Exercise requirements:
State the number of lines that hold "基本矩阵" in the records below, with no other words.

(Beginning of Data records)

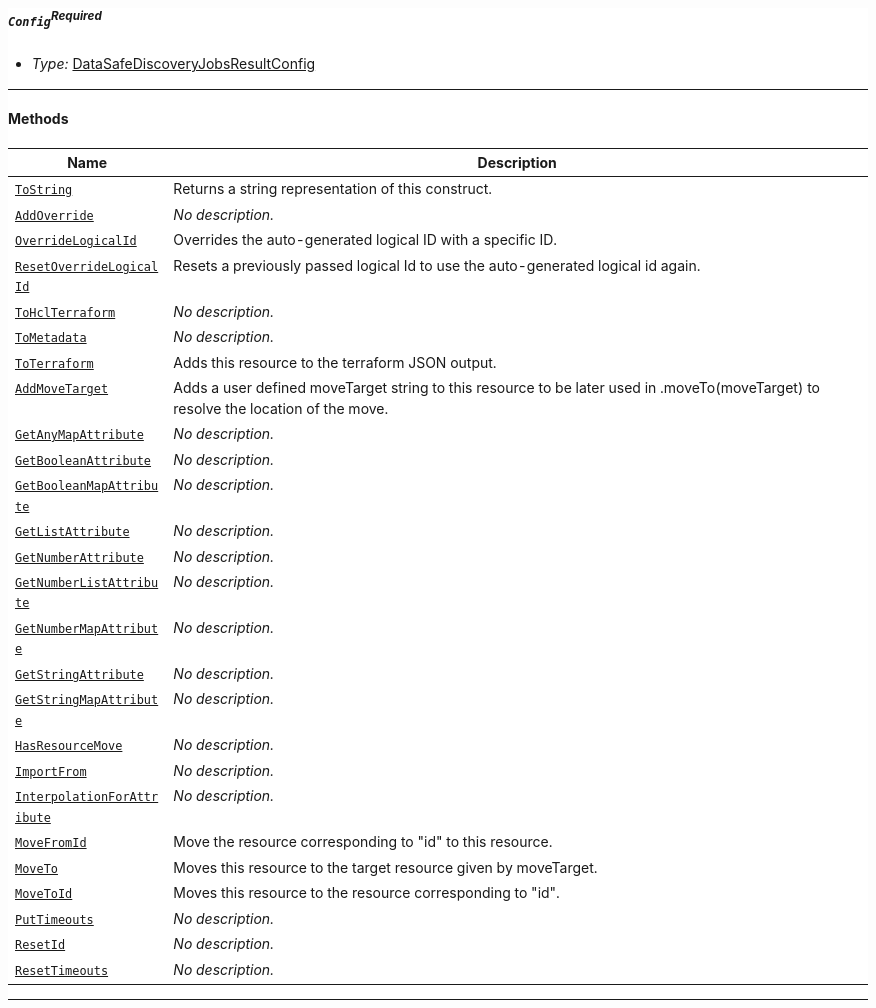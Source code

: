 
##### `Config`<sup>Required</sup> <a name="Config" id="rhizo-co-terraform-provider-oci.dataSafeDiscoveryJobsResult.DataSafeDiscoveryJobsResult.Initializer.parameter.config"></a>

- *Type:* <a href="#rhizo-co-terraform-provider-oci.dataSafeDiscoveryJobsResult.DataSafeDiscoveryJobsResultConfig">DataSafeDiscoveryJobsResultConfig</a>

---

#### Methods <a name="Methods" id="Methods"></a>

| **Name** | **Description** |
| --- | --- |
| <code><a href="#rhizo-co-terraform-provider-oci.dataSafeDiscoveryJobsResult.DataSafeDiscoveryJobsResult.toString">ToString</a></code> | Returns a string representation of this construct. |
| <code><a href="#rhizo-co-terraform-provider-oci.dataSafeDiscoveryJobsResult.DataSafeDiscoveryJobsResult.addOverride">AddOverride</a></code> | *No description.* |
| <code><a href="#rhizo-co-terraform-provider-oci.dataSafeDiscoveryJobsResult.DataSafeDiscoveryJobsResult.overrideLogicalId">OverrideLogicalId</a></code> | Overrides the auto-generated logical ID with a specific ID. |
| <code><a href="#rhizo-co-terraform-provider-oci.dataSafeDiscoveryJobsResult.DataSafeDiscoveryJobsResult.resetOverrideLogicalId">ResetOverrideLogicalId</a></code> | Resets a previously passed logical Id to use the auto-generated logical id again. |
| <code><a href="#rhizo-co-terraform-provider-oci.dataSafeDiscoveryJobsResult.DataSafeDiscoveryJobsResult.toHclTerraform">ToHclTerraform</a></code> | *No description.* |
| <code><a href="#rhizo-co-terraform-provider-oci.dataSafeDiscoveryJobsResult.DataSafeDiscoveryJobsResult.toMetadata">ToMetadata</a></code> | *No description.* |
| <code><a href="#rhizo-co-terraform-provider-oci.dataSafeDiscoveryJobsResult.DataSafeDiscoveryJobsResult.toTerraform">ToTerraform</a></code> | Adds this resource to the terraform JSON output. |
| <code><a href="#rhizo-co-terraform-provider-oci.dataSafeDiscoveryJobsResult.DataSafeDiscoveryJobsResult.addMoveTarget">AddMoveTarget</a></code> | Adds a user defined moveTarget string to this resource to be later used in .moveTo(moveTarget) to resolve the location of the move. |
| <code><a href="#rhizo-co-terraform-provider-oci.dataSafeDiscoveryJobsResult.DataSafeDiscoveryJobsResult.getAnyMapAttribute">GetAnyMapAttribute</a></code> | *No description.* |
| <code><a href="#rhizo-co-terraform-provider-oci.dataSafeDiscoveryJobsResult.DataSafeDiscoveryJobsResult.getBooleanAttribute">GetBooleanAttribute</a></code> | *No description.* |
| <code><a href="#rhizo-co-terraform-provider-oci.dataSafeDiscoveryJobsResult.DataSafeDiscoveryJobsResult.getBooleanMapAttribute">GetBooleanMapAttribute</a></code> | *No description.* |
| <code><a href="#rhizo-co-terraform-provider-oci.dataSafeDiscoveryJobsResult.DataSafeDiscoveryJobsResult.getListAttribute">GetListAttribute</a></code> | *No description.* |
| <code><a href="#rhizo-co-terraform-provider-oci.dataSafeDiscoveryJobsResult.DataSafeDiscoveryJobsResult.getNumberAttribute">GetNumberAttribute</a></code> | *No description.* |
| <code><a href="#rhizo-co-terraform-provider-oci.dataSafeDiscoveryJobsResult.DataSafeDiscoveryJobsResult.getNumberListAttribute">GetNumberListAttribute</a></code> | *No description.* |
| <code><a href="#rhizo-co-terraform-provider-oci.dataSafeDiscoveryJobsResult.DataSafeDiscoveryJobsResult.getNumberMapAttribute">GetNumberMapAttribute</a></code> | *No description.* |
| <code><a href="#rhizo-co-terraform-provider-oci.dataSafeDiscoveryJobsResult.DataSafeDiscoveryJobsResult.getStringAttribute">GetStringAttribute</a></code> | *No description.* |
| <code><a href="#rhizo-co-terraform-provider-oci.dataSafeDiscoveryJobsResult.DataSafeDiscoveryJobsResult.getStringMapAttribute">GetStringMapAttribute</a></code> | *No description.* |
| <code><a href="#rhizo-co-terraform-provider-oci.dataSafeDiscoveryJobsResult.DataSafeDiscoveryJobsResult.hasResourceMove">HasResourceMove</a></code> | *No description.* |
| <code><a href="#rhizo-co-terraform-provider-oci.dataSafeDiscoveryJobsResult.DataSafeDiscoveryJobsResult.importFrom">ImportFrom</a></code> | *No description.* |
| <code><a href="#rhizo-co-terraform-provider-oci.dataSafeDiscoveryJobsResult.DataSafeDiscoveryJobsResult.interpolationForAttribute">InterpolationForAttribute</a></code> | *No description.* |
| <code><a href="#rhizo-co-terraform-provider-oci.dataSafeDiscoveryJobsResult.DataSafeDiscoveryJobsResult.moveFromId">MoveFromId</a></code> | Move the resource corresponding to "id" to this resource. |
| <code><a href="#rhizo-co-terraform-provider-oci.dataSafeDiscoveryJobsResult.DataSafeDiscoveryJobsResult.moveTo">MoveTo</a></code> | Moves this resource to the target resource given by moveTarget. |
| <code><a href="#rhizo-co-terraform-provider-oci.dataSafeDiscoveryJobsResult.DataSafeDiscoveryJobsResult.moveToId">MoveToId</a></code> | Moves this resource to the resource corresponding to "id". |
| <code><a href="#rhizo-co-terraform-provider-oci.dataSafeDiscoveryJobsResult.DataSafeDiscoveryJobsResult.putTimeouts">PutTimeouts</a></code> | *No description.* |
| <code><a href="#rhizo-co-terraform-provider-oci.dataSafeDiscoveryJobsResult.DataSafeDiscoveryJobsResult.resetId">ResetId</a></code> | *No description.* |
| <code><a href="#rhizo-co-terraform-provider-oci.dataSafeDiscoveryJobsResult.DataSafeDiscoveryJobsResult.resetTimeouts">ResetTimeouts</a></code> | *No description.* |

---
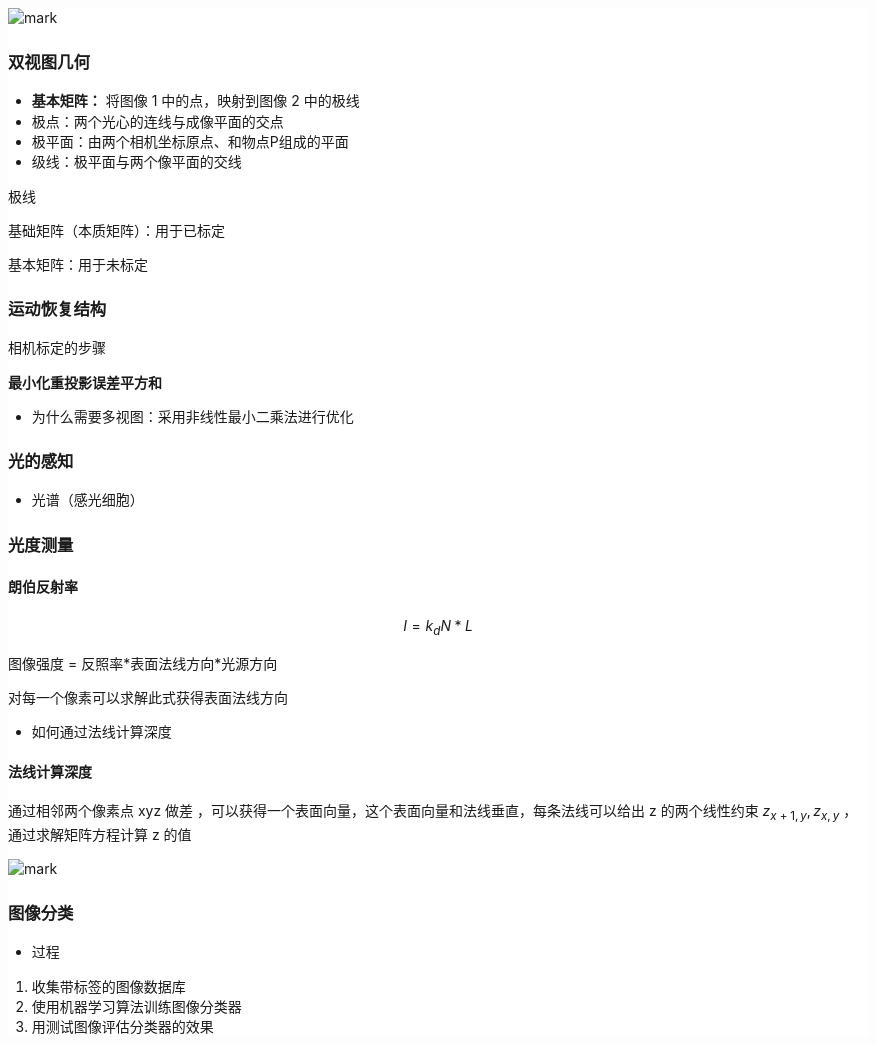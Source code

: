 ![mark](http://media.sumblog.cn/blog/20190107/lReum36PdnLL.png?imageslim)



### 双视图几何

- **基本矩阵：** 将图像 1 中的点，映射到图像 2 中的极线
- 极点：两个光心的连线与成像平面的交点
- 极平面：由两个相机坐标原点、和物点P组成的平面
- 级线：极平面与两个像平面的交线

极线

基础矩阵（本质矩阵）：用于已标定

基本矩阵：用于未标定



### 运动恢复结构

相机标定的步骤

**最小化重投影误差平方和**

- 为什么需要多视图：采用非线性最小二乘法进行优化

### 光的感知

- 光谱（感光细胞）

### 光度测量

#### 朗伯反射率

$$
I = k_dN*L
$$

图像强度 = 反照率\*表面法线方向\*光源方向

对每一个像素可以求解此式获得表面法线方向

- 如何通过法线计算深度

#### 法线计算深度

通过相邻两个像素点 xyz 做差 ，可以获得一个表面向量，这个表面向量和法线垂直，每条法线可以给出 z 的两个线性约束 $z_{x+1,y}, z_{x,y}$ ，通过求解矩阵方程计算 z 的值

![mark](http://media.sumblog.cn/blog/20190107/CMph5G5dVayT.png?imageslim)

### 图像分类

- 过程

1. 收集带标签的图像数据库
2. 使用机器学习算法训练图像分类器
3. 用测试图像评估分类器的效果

(End of Data records)

Your response:
2